# Can someone please explain the fox hd issue to me?



## e-man (May 13, 2008)

I'm a newbie here, obviously. I was wondering if someone could please explain the reasons why the channels owned by Fox aren't in HD through E*. I've been reading the posts, and I've seen mentions of lawsuits and things like that. I just think that it's ridiculous that no Fox Programming at all is in HD on dish, at least in my area. I don't even get the local fox affiliate feed in HD here, which I think is absolutely ridiculous. My affiliate said it's E* fault. E* sends the same stupid emails every week (I email every week complaining about no Fox local HD feed and no SpeedHD feed) saying thanks for being a customer, don't know if/when this will happen etc. etc. I've heard the company lines from both sides, so I was hoping that if I asked on here I could get some real answers and not the company statement. thanks.


----------



## BattleZone (Nov 13, 2007)

Two primary reasons:

1. Until recently, DirecTV was majority owned by News Corp (it has since been sold to Liberty Media). Thus, Fox had many exclusives with DirecTV.

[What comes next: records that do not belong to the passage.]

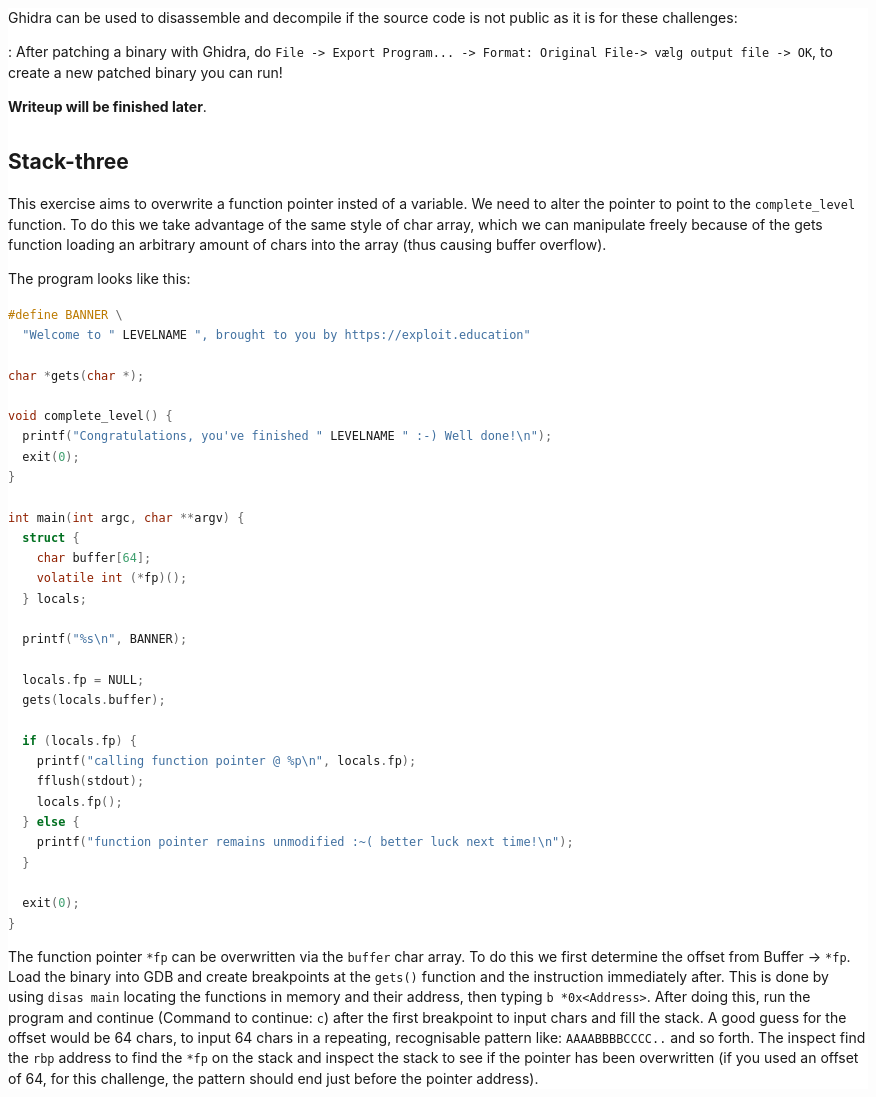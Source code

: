 Ghidra can be used to disassemble and decompile if the source code is not public as it is for these challenges:

: After patching a binary with Ghidra, do `File -> Export Program... -> Format: Original File-> vælg output file -> OK`, to create a new patched binary you can run!

**Writeup will be finished later**.

## Stack-three

This exercise aims to overwrite a function pointer insted of a variable. We need to alter the pointer to point to the `complete_level` function. To do this we take advantage of the same style of char array, which we can manipulate freely because of the gets function loading an arbitrary amount of chars into the array (thus causing buffer overflow).

The program looks like this:

```C
#define BANNER \
  "Welcome to " LEVELNAME ", brought to you by https://exploit.education"

char *gets(char *);

void complete_level() {
  printf("Congratulations, you've finished " LEVELNAME " :-) Well done!\n");
  exit(0);
}

int main(int argc, char **argv) {
  struct {
    char buffer[64];
    volatile int (*fp)();
  } locals;

  printf("%s\n", BANNER);

  locals.fp = NULL;
  gets(locals.buffer);

  if (locals.fp) {
    printf("calling function pointer @ %p\n", locals.fp);
    fflush(stdout);
    locals.fp();
  } else {
    printf("function pointer remains unmodified :~( better luck next time!\n");
  }

  exit(0);
}
```

The function pointer `*fp` can be overwritten via the `buffer` char array. To do this we first determine the offset from Buffer -> `*fp`. Load the binary into GDB and create breakpoints at the `gets()` function and the instruction immediately after. This is done by using `disas main` locating the functions in memory and their address, then typing `b *0x<Address>`. After doing this, run the program and continue (Command to continue: `c`) after the first breakpoint to input chars and fill the stack. A good guess for the offset would be 64 chars, to input 64 chars in a repeating, recognisable pattern like: `AAAABBBBCCCC..` and so forth. The inspect find the `rbp` address to find the `*fp` on the stack and inspect the stack to see if the pointer has been overwritten (if you used an offset of 64, for this challenge, the pattern should end just before the pointer address).
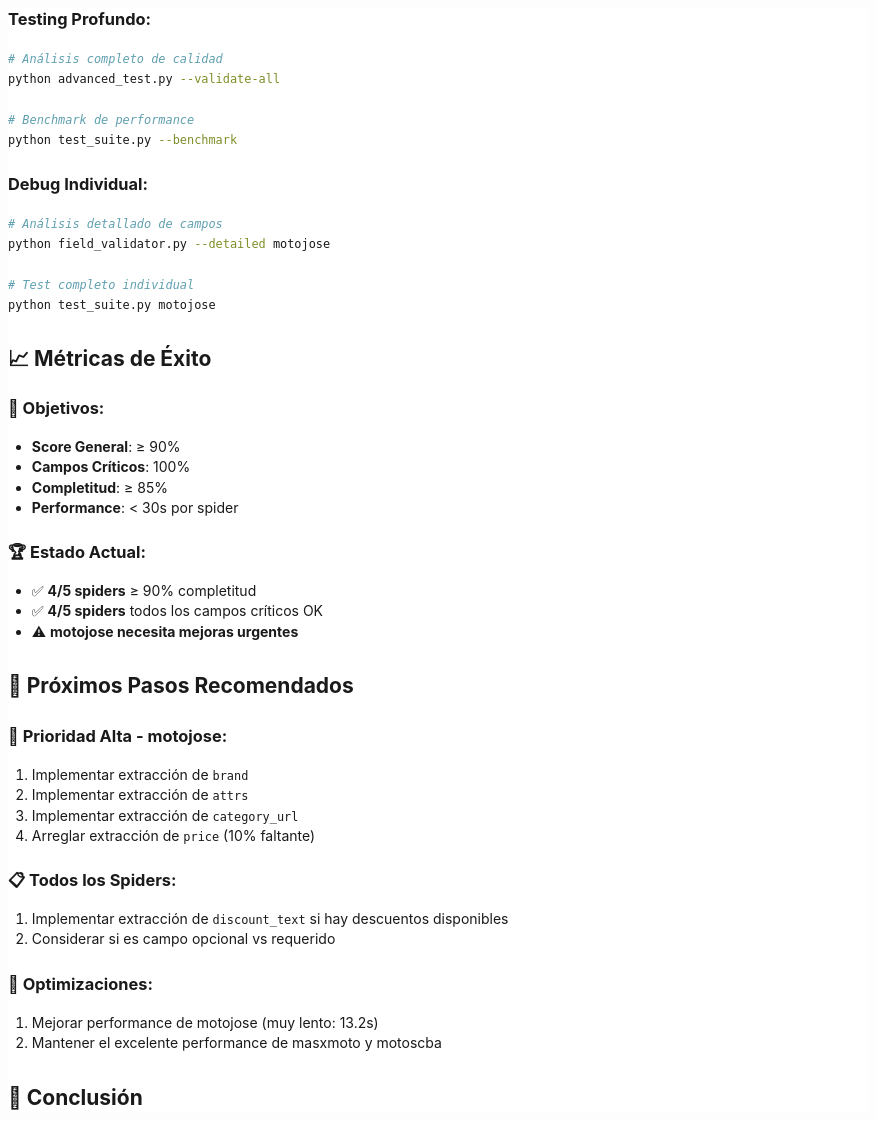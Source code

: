### Testing Profundo:
```bash
# Análisis completo de calidad
python advanced_test.py --validate-all

# Benchmark de performance
python test_suite.py --benchmark
```

### Debug Individual:
```bash
# Análisis detallado de campos
python field_validator.py --detailed motojose

# Test completo individual
python test_suite.py motojose
```

## 📈 Métricas de Éxito

### 🎯 Objetivos:
- **Score General**: ≥ 90%
- **Campos Críticos**: 100%
- **Completitud**: ≥ 85%
- **Performance**: < 30s por spider

### 🏆 Estado Actual:
- ✅ **4/5 spiders** ≥ 90% completitud
- ✅ **4/5 spiders** todos los campos críticos OK
- ⚠️ **motojose necesita mejoras urgentes**

## 🔧 Próximos Pasos Recomendados

### 🚨 **Prioridad Alta - motojose**:
1. Implementar extracción de `brand` 
2. Implementar extracción de `attrs`
3. Implementar extracción de `category_url`
4. Arreglar extracción de `price` (10% faltante)

### 📋 **Todos los Spiders**:
1. Implementar extracción de `discount_text` si hay descuentos disponibles
2. Considerar si es campo opcional vs requerido

### 🎯 **Optimizaciones**:
1. Mejorar performance de motojose (muy lento: 13.2s)
2. Mantener el excelente performance de masxmoto y motoscba

## 🎉 Conclusión
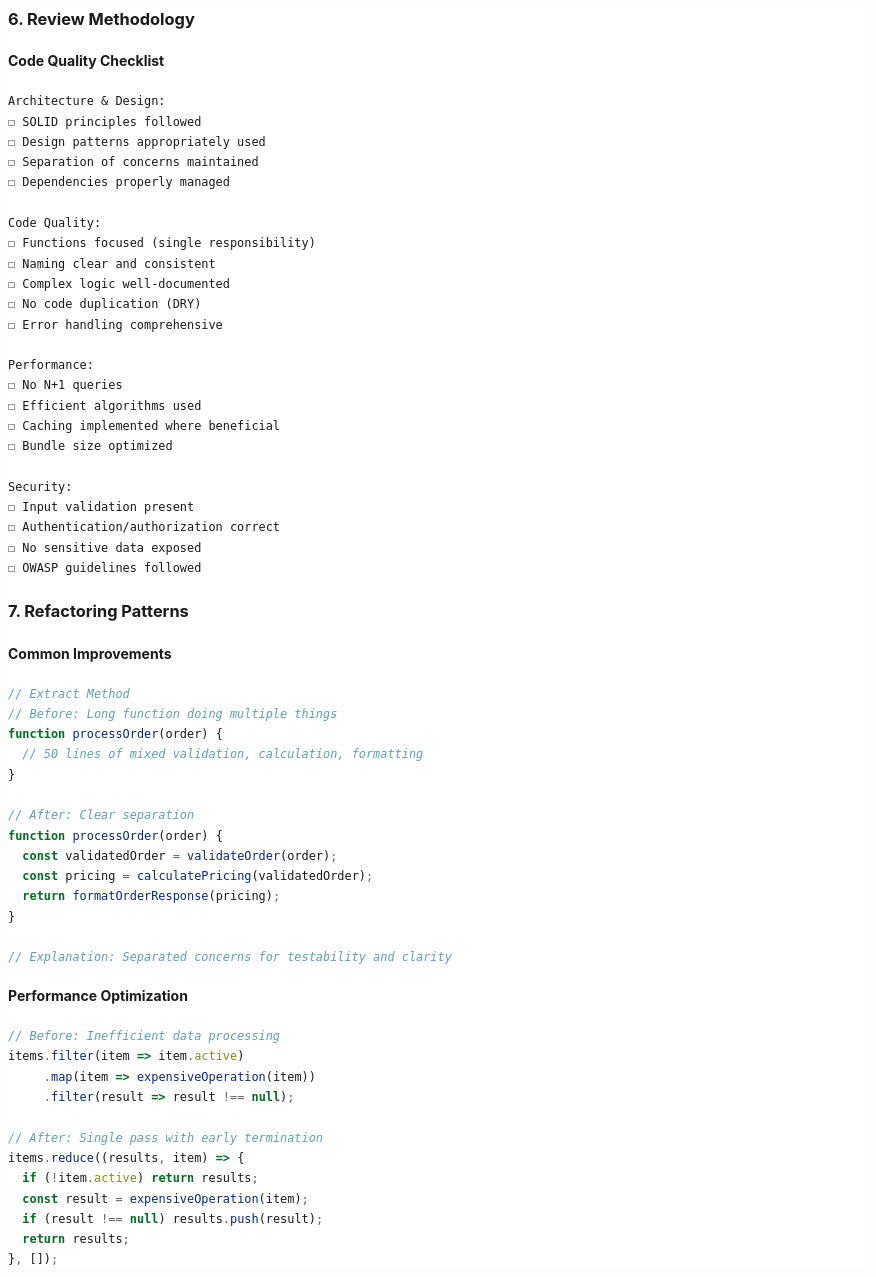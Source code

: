 ### 6. **Review Methodology**

#### **Code Quality Checklist**
```markdown
Architecture & Design:
☐ SOLID principles followed
☐ Design patterns appropriately used
☐ Separation of concerns maintained
☐ Dependencies properly managed

Code Quality:
☐ Functions focused (single responsibility)
☐ Naming clear and consistent
☐ Complex logic well-documented
☐ No code duplication (DRY)
☐ Error handling comprehensive

Performance:
☐ No N+1 queries
☐ Efficient algorithms used
☐ Caching implemented where beneficial
☐ Bundle size optimized

Security:
☐ Input validation present
☐ Authentication/authorization correct
☐ No sensitive data exposed
☐ OWASP guidelines followed
```

### 7. **Refactoring Patterns**

#### **Common Improvements**
```typescript
// Extract Method
// Before: Long function doing multiple things
function processOrder(order) {
  // 50 lines of mixed validation, calculation, formatting
}

// After: Clear separation
function processOrder(order) {
  const validatedOrder = validateOrder(order);
  const pricing = calculatePricing(validatedOrder);
  return formatOrderResponse(pricing);
}

// Explanation: Separated concerns for testability and clarity
```

#### **Performance Optimization**
```typescript
// Before: Inefficient data processing
items.filter(item => item.active)
     .map(item => expensiveOperation(item))
     .filter(result => result !== null);

// After: Single pass with early termination
items.reduce((results, item) => {
  if (!item.active) return results;
  const result = expensiveOperation(item);
  if (result !== null) results.push(result);
  return results;
}, []);
```
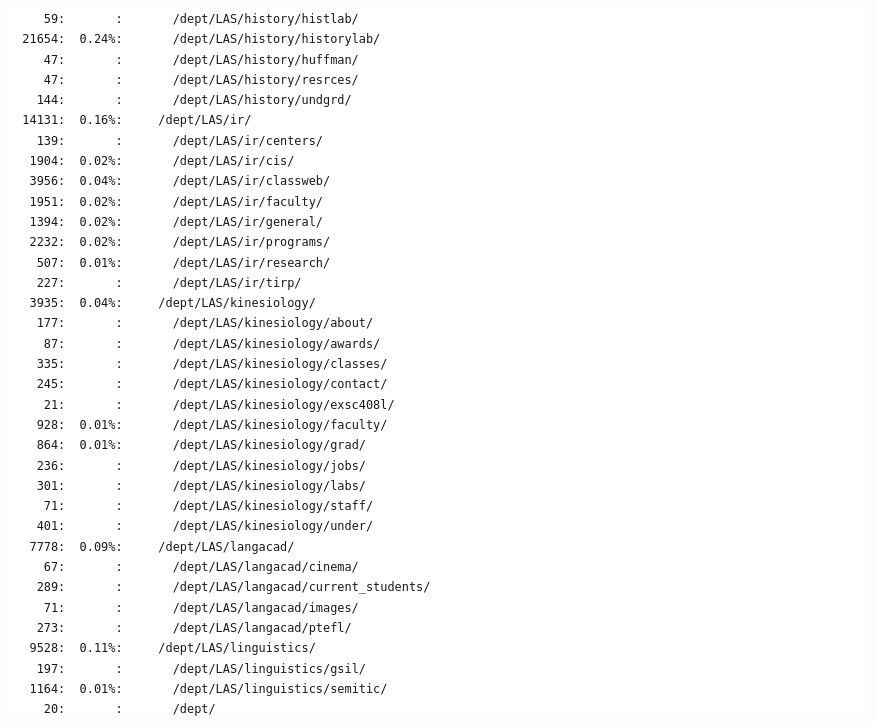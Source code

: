          59:       :       /dept/LAS/history/histlab/
      21654:  0.24%:       /dept/LAS/history/historylab/
         47:       :       /dept/LAS/history/huffman/
         47:       :       /dept/LAS/history/resrces/
        144:       :       /dept/LAS/history/undgrd/
      14131:  0.16%:     /dept/LAS/ir/
        139:       :       /dept/LAS/ir/centers/
       1904:  0.02%:       /dept/LAS/ir/cis/
       3956:  0.04%:       /dept/LAS/ir/classweb/
       1951:  0.02%:       /dept/LAS/ir/faculty/
       1394:  0.02%:       /dept/LAS/ir/general/
       2232:  0.02%:       /dept/LAS/ir/programs/
        507:  0.01%:       /dept/LAS/ir/research/
        227:       :       /dept/LAS/ir/tirp/
       3935:  0.04%:     /dept/LAS/kinesiology/
        177:       :       /dept/LAS/kinesiology/about/
         87:       :       /dept/LAS/kinesiology/awards/
        335:       :       /dept/LAS/kinesiology/classes/
        245:       :       /dept/LAS/kinesiology/contact/
         21:       :       /dept/LAS/kinesiology/exsc408l/
        928:  0.01%:       /dept/LAS/kinesiology/faculty/
        864:  0.01%:       /dept/LAS/kinesiology/grad/
        236:       :       /dept/LAS/kinesiology/jobs/
        301:       :       /dept/LAS/kinesiology/labs/
         71:       :       /dept/LAS/kinesiology/staff/
        401:       :       /dept/LAS/kinesiology/under/
       7778:  0.09%:     /dept/LAS/langacad/
         67:       :       /dept/LAS/langacad/cinema/
        289:       :       /dept/LAS/langacad/current_students/
         71:       :       /dept/LAS/langacad/images/
        273:       :       /dept/LAS/langacad/ptefl/
       9528:  0.11%:     /dept/LAS/linguistics/
        197:       :       /dept/LAS/linguistics/gsil/
       1164:  0.01%:       /dept/LAS/linguistics/semitic/
         20:       :       /dept/

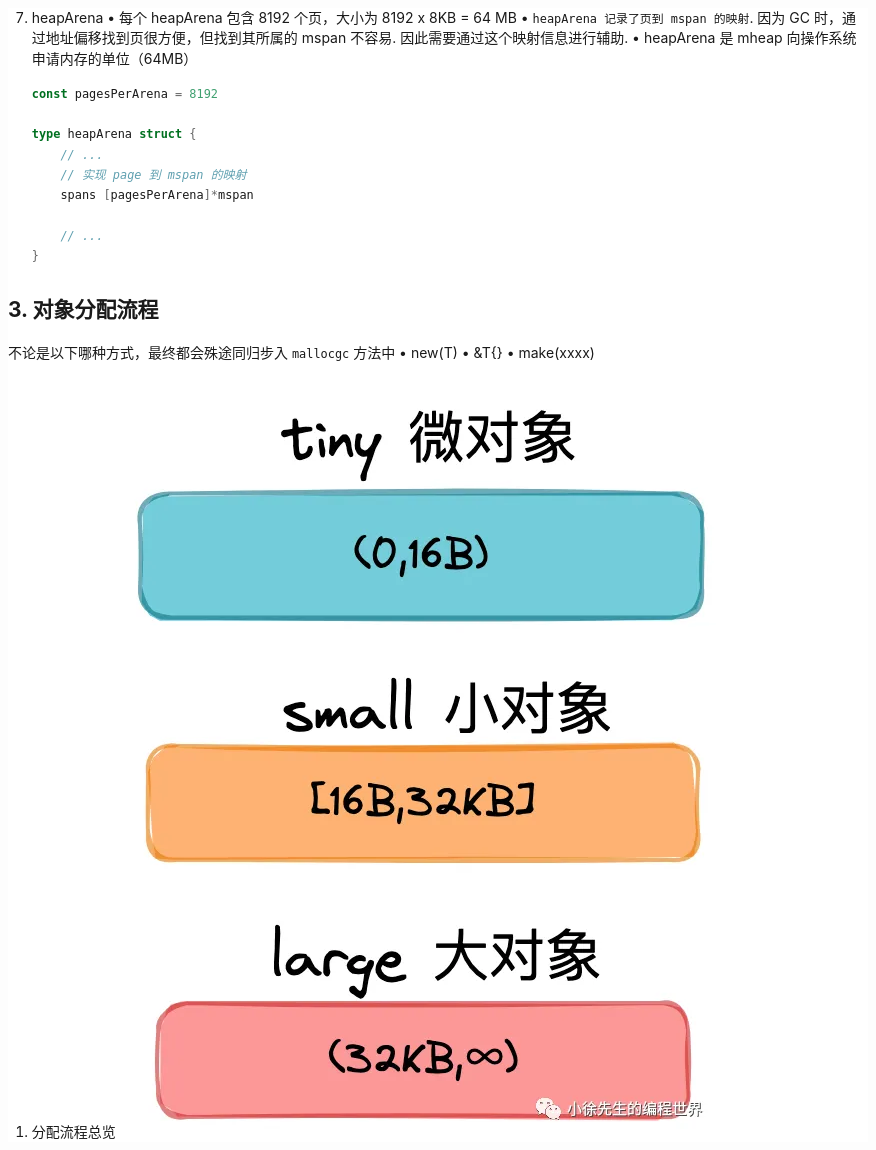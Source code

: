 7. heapArena
   • 每个 heapArena 包含 8192 个页，大小为 8192 x 8KB = 64 MB
   • `heapArena 记录了页到 mspan 的映射`. 因为 GC 时，通过地址偏移找到页很方便，但找到其所属的 mspan 不容易. 因此需要通过这个映射信息进行辅助.
   • heapArena 是 mheap 向操作系统申请内存的单位（64MB）

   ```go
   const pagesPerArena = 8192

   type heapArena struct {
       // ...
       // 实现 page 到 mspan 的映射
       spans [pagesPerArena]*mspan

       // ...
   }
   ```

## 3. 对象分配流程

不论是以下哪种方式，最终都会殊途同归步入 `mallocgc` 方法中
• new(T)
• &T{}
• make(xxxx)

1. 分配流程总览
   ![alt text](image-13.png)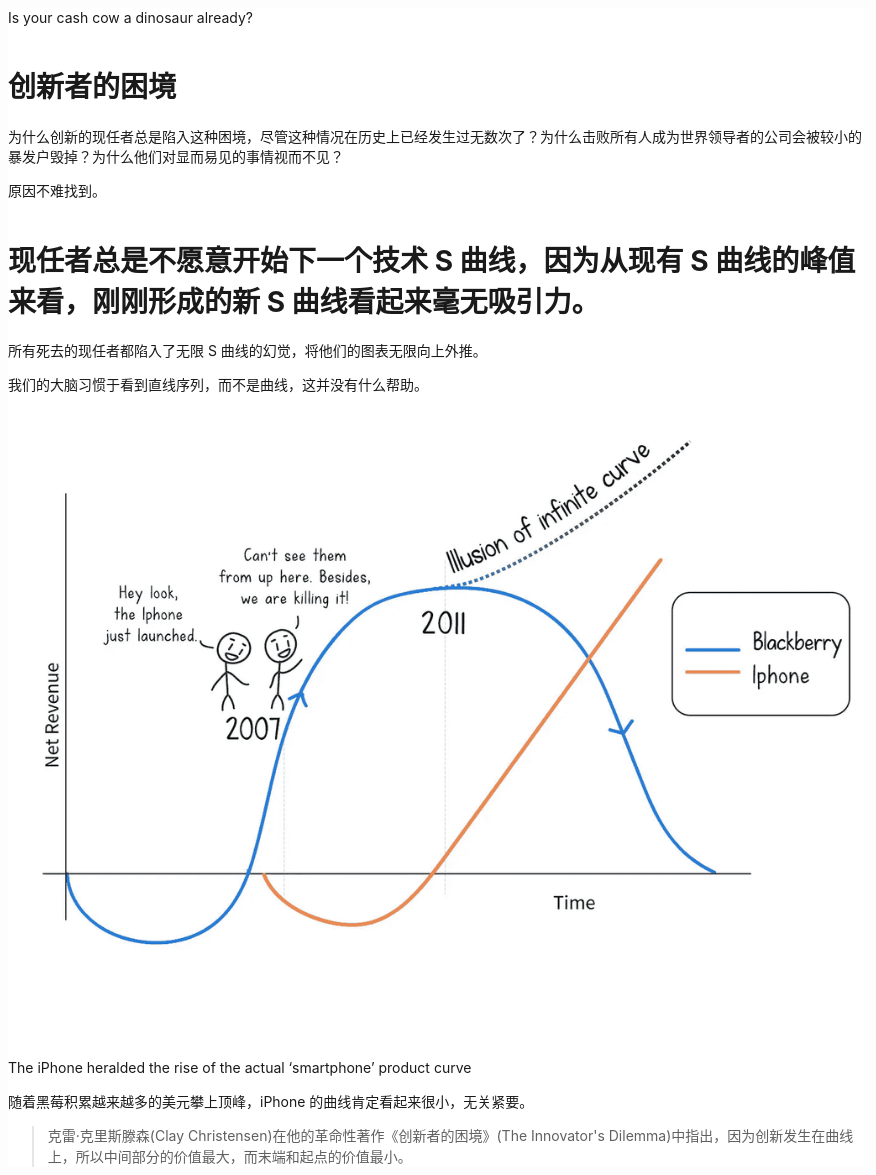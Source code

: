Is your cash cow a dinosaur already?

# 创新者的困境

为什么创新的现任者总是陷入这种困境，尽管这种情况在历史上已经发生过无数次了？为什么击败所有人成为世界领导者的公司会被较小的暴发户毁掉？为什么他们对显而易见的事情视而不见？

原因不难找到。

# 现任者总是不愿意开始下一个技术 S 曲线，因为从现有 S 曲线的峰值来看，刚刚形成的新 S 曲线看起来毫无吸引力。

所有死去的现任者都陷入了无限 S 曲线的幻觉，将他们的图表无限向上外推。

我们的大脑习惯于看到直线序列，而不是曲线，这并没有什么帮助。

![](img/fbd224876017103c7bec74d997aa1a0a.png)

The iPhone heralded the rise of the actual ‘smartphone’ product curve

随着黑莓积累越来越多的美元攀上顶峰，iPhone 的曲线肯定看起来很小，无关紧要。

> 克雷·克里斯滕森(Clay Christensen)在他的革命性著作《创新者的困境》(The Innovator's Dilemma)中指出，因为创新发生在曲线上，所以中间部分的价值最大，而末端和起点的价值最小。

2. Fox's networks deliberately delayed their conversions to HD, deciding to wait for 2nd/3rd generation hardware and lower prices. This was justified at the time because there was very little HD transmission capacity on cable or satellite systems. Most Fox-owned networks have only recently or are just now starting to go HD. So, in many cases, NO ONE has the network in HD, because the network itself is still on SD. That is, of course, changing as time goes on.


----------



## e-man (May 13, 2008)

but the local fox affiliate has been bragging about hd for at least 3 years that i can remember. that's my biggest problem with this whole thing, because the super bowl and the daytona 500 are able to be viewed in hd, but not if you have dish.


----------



## Taco Lover (Jan 8, 2007)

You can't get it OTA? If Marysville is in the Sacramento DMA, then Fox40 is in HD, but OTA only.

This particular affiliate is owned by Tribune, and they've been notoriously stingy.


----------



## harsh (Jun 15, 2003)

KTXL is uplinked but not available. This suggest that for some reason, the station or Tribune hasn't been able to reach agreement with DISH Network.

DIRECTV offers much better Sacramento local coverage with ABC, CBS, Fox, NBC, CW and MNT. Maybe you should look in that direction (assuming that the spotbeams favor you).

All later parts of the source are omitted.